Jokowi was reelected for a second term last year, but this jockeying for the support of conservative Islamic leaders exposed social and religious divides in Southeast Asia’s largest country.
He made Prabowo his defense minister, but now, with Rizieq’s return, the opposition has a chance to rally again, according to analysts.
“His return has created an opportunity for major consolidation in the non-parliamentary opposition camp,” Al Azhar University’s Ujang told BenarNews.
Rizieq’s homecoming will heat up politics in Indonesia, said Hendri Satrio, a political analyst at Paramadina University in Jakarta.
“Rizieq's return is not something ordinary. The temperature of the socio-political climate will rise in the future,” Hendri told the TVOne broadcaster.
The cleric has significantly influenced the political climate in Indonesia before, most notably in in the 2017 ouster of then-Jakarta Gov.

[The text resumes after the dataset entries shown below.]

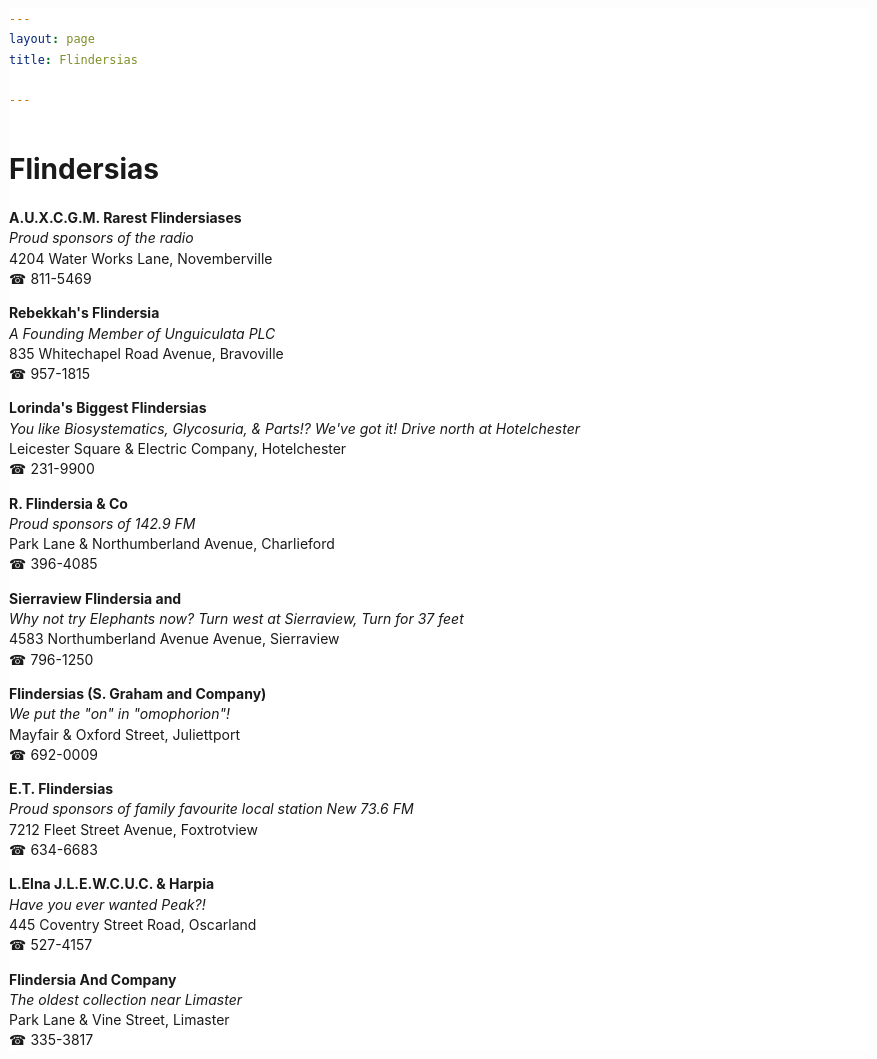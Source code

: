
 ```yaml
---
layout: page 
title: Flindersias

---
```



# Flindersias


 **A.U.X.C.G.M. Rarest Flindersiases**  
_Proud sponsors of the radio_  
4204 Water Works Lane, Novemberville  
☎ 811-5469

**Rebekkah's Flindersia**  
_A Founding Member of Unguiculata PLC_  
835 Whitechapel Road Avenue, Bravoville  
☎ 957-1815

**Lorinda's Biggest Flindersias**  
_You like Biosystematics, Glycosuria, & Parts!? We've got it! 
Drive north at Hotelchester_  
Leicester Square & Electric Company, Hotelchester  
☎ 231-9900

**R. Flindersia & Co**  
_Proud sponsors of 142.9 FM_  
Park Lane & Northumberland Avenue, Charlieford  
☎ 396-4085

**Sierraview Flindersia and**  
_Why not try Elephants now? 
Turn west at Sierraview, Turn for 37 feet_  
4583 Northumberland Avenue Avenue, Sierraview  
☎ 796-1250

**Flindersias (S. Graham and Company)**  
_We put the "on" in "omophorion"!_  
Mayfair & Oxford Street, Juliettport  
☎ 692-0009

**E.T. Flindersias**  
_Proud sponsors of family favourite local station New 73.6 FM_  
7212 Fleet Street Avenue, Foxtrotview  
☎ 634-6683

**L.Elna J.L.E.W.C.U.C. & Harpia**  
_Have you ever wanted Peak?!_  
445 Coventry Street Road, Oscarland  
☎ 527-4157

**Flindersia And Company**  
_The oldest collection near Limaster_  
Park Lane & Vine Street, Limaster  
☎ 335-3817
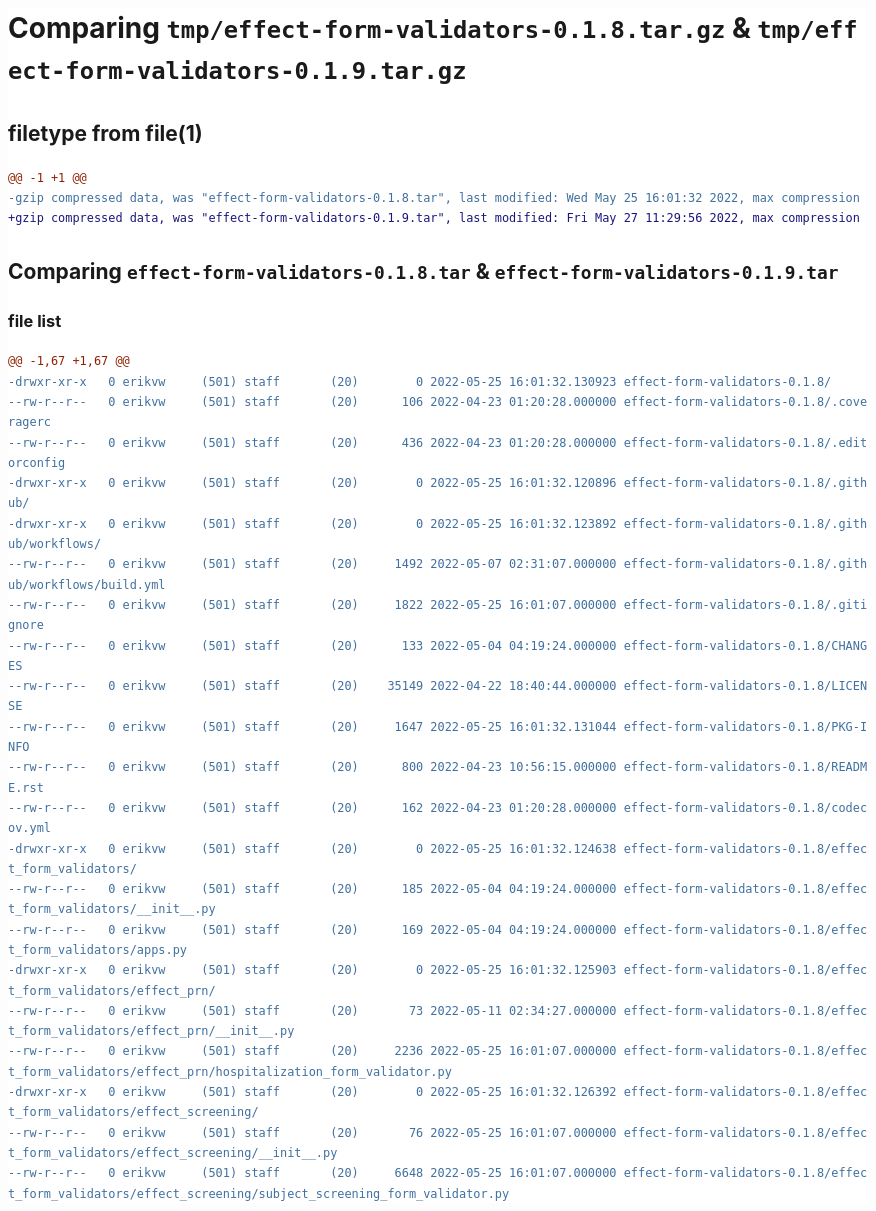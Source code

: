 # Comparing `tmp/effect-form-validators-0.1.8.tar.gz` & `tmp/effect-form-validators-0.1.9.tar.gz`

## filetype from file(1)

```diff
@@ -1 +1 @@
-gzip compressed data, was "effect-form-validators-0.1.8.tar", last modified: Wed May 25 16:01:32 2022, max compression
+gzip compressed data, was "effect-form-validators-0.1.9.tar", last modified: Fri May 27 11:29:56 2022, max compression
```

## Comparing `effect-form-validators-0.1.8.tar` & `effect-form-validators-0.1.9.tar`

### file list

```diff
@@ -1,67 +1,67 @@
-drwxr-xr-x   0 erikvw     (501) staff       (20)        0 2022-05-25 16:01:32.130923 effect-form-validators-0.1.8/
--rw-r--r--   0 erikvw     (501) staff       (20)      106 2022-04-23 01:20:28.000000 effect-form-validators-0.1.8/.coveragerc
--rw-r--r--   0 erikvw     (501) staff       (20)      436 2022-04-23 01:20:28.000000 effect-form-validators-0.1.8/.editorconfig
-drwxr-xr-x   0 erikvw     (501) staff       (20)        0 2022-05-25 16:01:32.120896 effect-form-validators-0.1.8/.github/
-drwxr-xr-x   0 erikvw     (501) staff       (20)        0 2022-05-25 16:01:32.123892 effect-form-validators-0.1.8/.github/workflows/
--rw-r--r--   0 erikvw     (501) staff       (20)     1492 2022-05-07 02:31:07.000000 effect-form-validators-0.1.8/.github/workflows/build.yml
--rw-r--r--   0 erikvw     (501) staff       (20)     1822 2022-05-25 16:01:07.000000 effect-form-validators-0.1.8/.gitignore
--rw-r--r--   0 erikvw     (501) staff       (20)      133 2022-05-04 04:19:24.000000 effect-form-validators-0.1.8/CHANGES
--rw-r--r--   0 erikvw     (501) staff       (20)    35149 2022-04-22 18:40:44.000000 effect-form-validators-0.1.8/LICENSE
--rw-r--r--   0 erikvw     (501) staff       (20)     1647 2022-05-25 16:01:32.131044 effect-form-validators-0.1.8/PKG-INFO
--rw-r--r--   0 erikvw     (501) staff       (20)      800 2022-04-23 10:56:15.000000 effect-form-validators-0.1.8/README.rst
--rw-r--r--   0 erikvw     (501) staff       (20)      162 2022-04-23 01:20:28.000000 effect-form-validators-0.1.8/codecov.yml
-drwxr-xr-x   0 erikvw     (501) staff       (20)        0 2022-05-25 16:01:32.124638 effect-form-validators-0.1.8/effect_form_validators/
--rw-r--r--   0 erikvw     (501) staff       (20)      185 2022-05-04 04:19:24.000000 effect-form-validators-0.1.8/effect_form_validators/__init__.py
--rw-r--r--   0 erikvw     (501) staff       (20)      169 2022-05-04 04:19:24.000000 effect-form-validators-0.1.8/effect_form_validators/apps.py
-drwxr-xr-x   0 erikvw     (501) staff       (20)        0 2022-05-25 16:01:32.125903 effect-form-validators-0.1.8/effect_form_validators/effect_prn/
--rw-r--r--   0 erikvw     (501) staff       (20)       73 2022-05-11 02:34:27.000000 effect-form-validators-0.1.8/effect_form_validators/effect_prn/__init__.py
--rw-r--r--   0 erikvw     (501) staff       (20)     2236 2022-05-25 16:01:07.000000 effect-form-validators-0.1.8/effect_form_validators/effect_prn/hospitalization_form_validator.py
-drwxr-xr-x   0 erikvw     (501) staff       (20)        0 2022-05-25 16:01:32.126392 effect-form-validators-0.1.8/effect_form_validators/effect_screening/
--rw-r--r--   0 erikvw     (501) staff       (20)       76 2022-05-25 16:01:07.000000 effect-form-validators-0.1.8/effect_form_validators/effect_screening/__init__.py
--rw-r--r--   0 erikvw     (501) staff       (20)     6648 2022-05-25 16:01:07.000000 effect-form-validators-0.1.8/effect_form_validators/effect_screening/subject_screening_form_validator.py
```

Basuki “Ahok” Tjahaja Purnama.
In 2016 and 2017, the FPI founder led a campaign against Ahok, a Christian man of Chinese descent, over allegations that he had insulted the Quran, after an edited video made it appear that he had said Islam’s holy book deceived people.
This spurred hundreds of thousands of Muslims to hold protests against him in the run-up to a gubernatorial election in Jakarta, in which he was a front-runner.
Ahok lost the 2017 race to Anies Baswedan, a Muslim intellectual and former education minister, who courted the support of FPI and other conservative Muslim groups despite his liberal credentials.
Ahok was later sentenced to two years in prison for allegedly blaspheming Islam, in a case that drew international attention around the emerging influence of fundamentalism on Indonesian politics.
Several brushes with the law
Meanwhile, Rizieq and FPI have had several brushes with the law over the years.
Complaints have been lodged against him and FPI members for vandalizing bars and entertainment spots because they allegedly served serving alcohol during Ramadan, or because members thought they allowed in drug dealers and prostitutes.
In 2003, Rizieq was sentenced to seven months in prison for raids on nightspots and vandalism by FPI members.
In 2008, he was jailed for 18 months after being found guilty of inciting FPI members to assault protesters from the National Alliance for Freedom of Religion and Beliefs.
Rizieq’s attorney, Sugito Atmo Prawiro, told BenarNews that his client no longer had any legal problems.
“In other cases, he is only a witness,” Sugito told BenarNews.
Brig. Gen. Awi Setyono, the spokesman for national police, declined to comment on Rizieq’s return and any pending legal cases against the cleric.